§ **WHAT IS BEING ASKED**:
Please retype the records below exactly, leaving out any pictures.

§ **INFORMATION SHOWN**:
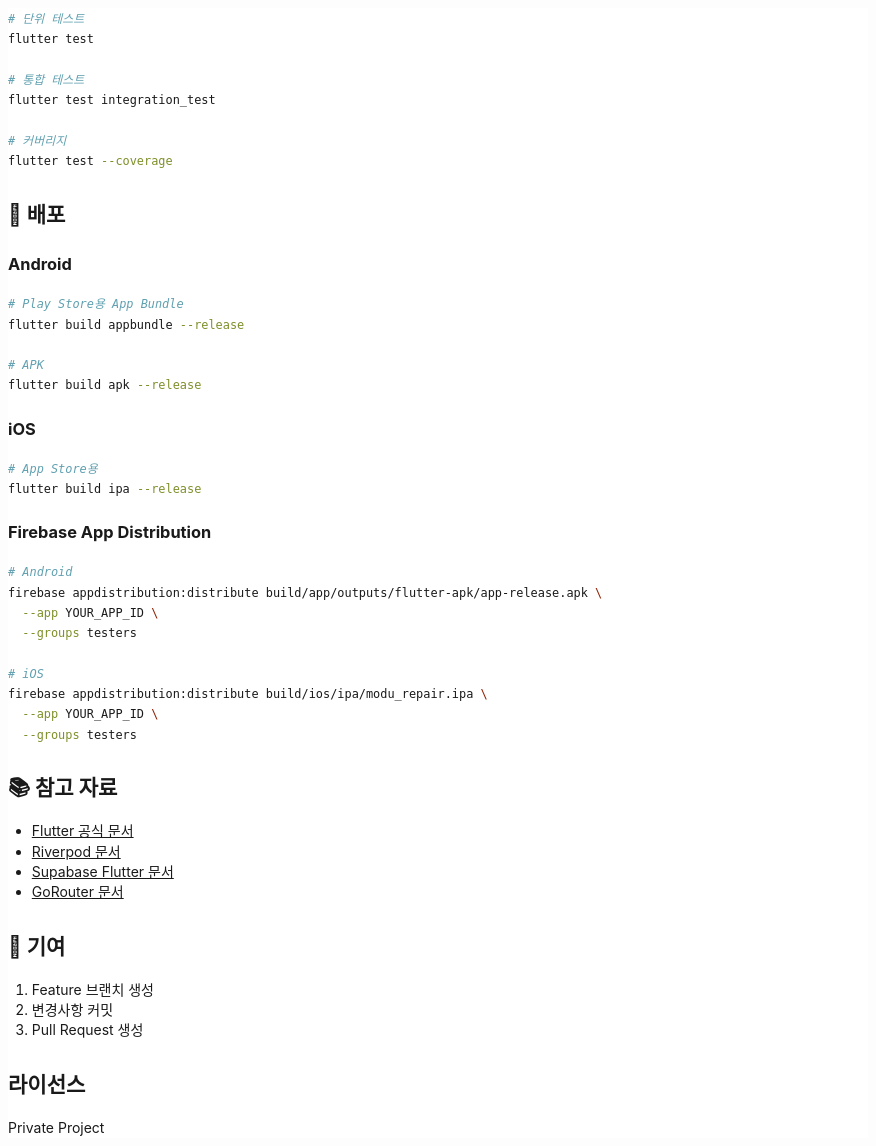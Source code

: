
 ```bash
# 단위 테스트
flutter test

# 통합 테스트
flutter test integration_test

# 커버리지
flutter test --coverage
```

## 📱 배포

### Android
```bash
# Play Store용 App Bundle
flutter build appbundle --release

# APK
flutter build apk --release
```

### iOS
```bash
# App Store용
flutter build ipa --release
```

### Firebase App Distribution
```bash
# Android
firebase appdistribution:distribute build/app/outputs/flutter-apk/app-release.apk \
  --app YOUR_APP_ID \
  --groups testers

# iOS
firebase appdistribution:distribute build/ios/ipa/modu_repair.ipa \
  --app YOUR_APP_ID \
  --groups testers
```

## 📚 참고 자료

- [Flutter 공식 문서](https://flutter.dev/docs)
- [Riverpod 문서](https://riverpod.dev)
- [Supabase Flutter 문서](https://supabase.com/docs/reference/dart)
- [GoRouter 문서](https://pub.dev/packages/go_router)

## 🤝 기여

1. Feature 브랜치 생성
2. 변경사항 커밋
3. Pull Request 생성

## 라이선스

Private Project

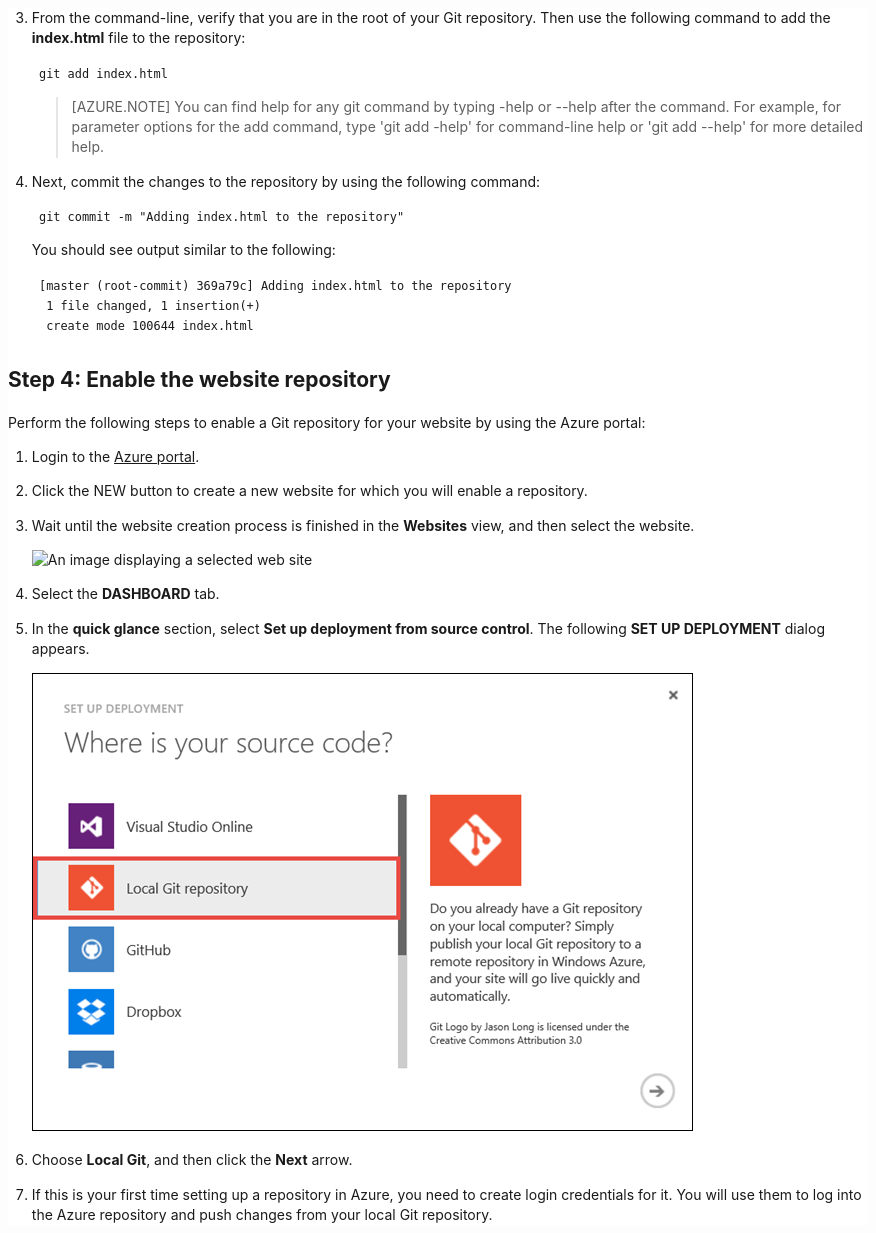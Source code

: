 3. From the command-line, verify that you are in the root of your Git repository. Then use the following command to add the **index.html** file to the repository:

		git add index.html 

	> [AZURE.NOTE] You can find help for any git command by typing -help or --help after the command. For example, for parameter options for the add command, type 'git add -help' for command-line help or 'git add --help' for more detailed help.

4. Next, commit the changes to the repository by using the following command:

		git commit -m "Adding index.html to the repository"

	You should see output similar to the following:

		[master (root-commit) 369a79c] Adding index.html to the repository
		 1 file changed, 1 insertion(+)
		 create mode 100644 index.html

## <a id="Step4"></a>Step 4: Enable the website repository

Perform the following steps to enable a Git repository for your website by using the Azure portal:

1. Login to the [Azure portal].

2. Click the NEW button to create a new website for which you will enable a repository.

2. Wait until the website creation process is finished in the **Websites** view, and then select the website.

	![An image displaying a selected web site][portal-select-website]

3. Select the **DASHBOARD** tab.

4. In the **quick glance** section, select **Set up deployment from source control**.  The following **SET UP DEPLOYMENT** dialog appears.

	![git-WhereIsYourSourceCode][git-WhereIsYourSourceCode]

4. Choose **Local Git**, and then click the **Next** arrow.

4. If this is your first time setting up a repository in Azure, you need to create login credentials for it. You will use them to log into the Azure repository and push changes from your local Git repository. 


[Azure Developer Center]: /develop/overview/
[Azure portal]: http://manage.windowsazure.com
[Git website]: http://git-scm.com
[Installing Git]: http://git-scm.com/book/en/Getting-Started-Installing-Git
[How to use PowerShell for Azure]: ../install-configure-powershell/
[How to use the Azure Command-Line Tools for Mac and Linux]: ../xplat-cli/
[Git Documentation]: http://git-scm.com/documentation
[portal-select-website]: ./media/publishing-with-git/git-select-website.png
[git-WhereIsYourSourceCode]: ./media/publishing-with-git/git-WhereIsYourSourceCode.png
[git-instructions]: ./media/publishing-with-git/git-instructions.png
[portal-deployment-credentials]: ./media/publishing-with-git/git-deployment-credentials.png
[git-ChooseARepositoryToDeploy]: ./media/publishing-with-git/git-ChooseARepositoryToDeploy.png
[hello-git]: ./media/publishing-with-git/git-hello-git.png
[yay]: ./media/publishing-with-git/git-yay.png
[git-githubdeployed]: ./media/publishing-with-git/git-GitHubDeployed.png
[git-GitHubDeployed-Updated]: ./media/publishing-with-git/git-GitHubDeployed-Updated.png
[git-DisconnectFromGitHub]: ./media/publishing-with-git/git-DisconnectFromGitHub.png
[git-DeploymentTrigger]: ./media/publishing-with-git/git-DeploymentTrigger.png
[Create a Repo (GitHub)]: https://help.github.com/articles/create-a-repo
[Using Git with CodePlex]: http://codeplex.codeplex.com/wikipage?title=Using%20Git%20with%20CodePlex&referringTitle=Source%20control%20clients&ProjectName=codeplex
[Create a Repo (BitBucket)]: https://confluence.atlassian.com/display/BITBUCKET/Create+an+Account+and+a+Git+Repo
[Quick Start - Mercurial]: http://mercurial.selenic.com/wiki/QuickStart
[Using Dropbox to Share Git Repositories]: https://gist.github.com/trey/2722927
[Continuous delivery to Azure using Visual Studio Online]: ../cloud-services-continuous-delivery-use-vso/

§ **RESULT**:
Source code

:
 ```bash
# 단위 테스트
flutter test

# 통합 테스트
flutter test integration_test

# 커버리지
flutter test --coverage
```

## 📱 배포

### Android
```bash
# Play Store용 App Bundle
flutter build appbundle --release

# APK
flutter build apk --release
```

### iOS
```bash
# App Store용
flutter build ipa --release
```

### Firebase App Distribution
```bash
# Android
firebase appdistribution:distribute build/app/outputs/flutter-apk/app-release.apk \
  --app YOUR_APP_ID \
  --groups testers

# iOS
firebase appdistribution:distribute build/ios/ipa/modu_repair.ipa \
  --app YOUR_APP_ID \
  --groups testers
```

## 📚 참고 자료

- [Flutter 공식 문서](https://flutter.dev/docs)
- [Riverpod 문서](https://riverpod.dev)
- [Supabase Flutter 문서](https://supabase.com/docs/reference/dart)
- [GoRouter 문서](https://pub.dev/packages/go_router)

## 🤝 기여

1. Feature 브랜치 생성
2. 변경사항 커밋
3. Pull Request 생성

## 라이선스

Private Project

Source code

: 3. From the command-line, verify that you are in the root of your Git repository. Then use the following command to add the **index.html** file to the repository:

		git add index.html 

	> [AZURE.NOTE] You can find help for any git command by typing -help or --help after the command. For example, for parameter options for the add command, type 'git add -help' for command-line help or 'git add --help' for more detailed help.

4. Next, commit the changes to the repository by using the following command:

		git commit -m "Adding index.html to the repository"

	You should see output similar to the following:

		[master (root-commit) 369a79c] Adding index.html to the repository
		 1 file changed, 1 insertion(+)
		 create mode 100644 index.html

## <a id="Step4"></a>Step 4: Enable the website repository

Perform the following steps to enable a Git repository for your website by using the Azure portal:

1. Login to the [Azure portal].

2. Click the NEW button to create a new website for which you will enable a repository.

2. Wait until the website creation process is finished in the **Websites** view, and then select the website.

	![An image displaying a selected web site][portal-select-website]

3. Select the **DASHBOARD** tab.

4. In the **quick glance** section, select **Set up deployment from source control**.  The following **SET UP DEPLOYMENT** dialog appears.

	![git-WhereIsYourSourceCode][git-WhereIsYourSourceCode]

4. Choose **Local Git**, and then click the **Next** arrow.

4. If this is your first time setting up a repository in Azure, you need to create login credentials for it. You will use them to log into the Azure repository and push changes from your local Git repository. 


[Azure Developer Center]: /develop/overview/
[Azure portal]: http://manage.windowsazure.com
[Git website]: http://git-scm.com
[Installing Git]: http://git-scm.com/book/en/Getting-Started-Installing-Git
[How to use PowerShell for Azure]: ../install-configure-powershell/
[How to use the Azure Command-Line Tools for Mac and Linux]: ../xplat-cli/
[Git Documentation]: http://git-scm.com/documentation
[portal-select-website]: ./media/publishing-with-git/git-select-website.png
[git-WhereIsYourSourceCode]: ./media/publishing-with-git/git-WhereIsYourSourceCode.png
[git-instructions]: ./media/publishing-with-git/git-instructions.png
[portal-deployment-credentials]: ./media/publishing-with-git/git-deployment-credentials.png
[git-ChooseARepositoryToDeploy]: ./media/publishing-with-git/git-ChooseARepositoryToDeploy.png
[hello-git]: ./media/publishing-with-git/git-hello-git.png
[yay]: ./media/publishing-with-git/git-yay.png
[git-githubdeployed]: ./media/publishing-with-git/git-GitHubDeployed.png
[git-GitHubDeployed-Updated]: ./media/publishing-with-git/git-GitHubDeployed-Updated.png
[git-DisconnectFromGitHub]: ./media/publishing-with-git/git-DisconnectFromGitHub.png
[git-DeploymentTrigger]: ./media/publishing-with-git/git-DeploymentTrigger.png
[Create a Repo (GitHub)]: https://help.github.com/articles/create-a-repo
[Using Git with CodePlex]: http://codeplex.codeplex.com/wikipage?title=Using%20Git%20with%20CodePlex&referringTitle=Source%20control%20clients&ProjectName=codeplex
[Create a Repo (BitBucket)]: https://confluence.atlassian.com/display/BITBUCKET/Create+an+Account+and+a+Git+Repo
[Quick Start - Mercurial]: http://mercurial.selenic.com/wiki/QuickStart
[Using Dropbox to Share Git Repositories]: https://gist.github.com/trey/2722927
[Continuous delivery to Azure using Visual Studio Online]: ../cloud-services-continuous-delivery-use-vso/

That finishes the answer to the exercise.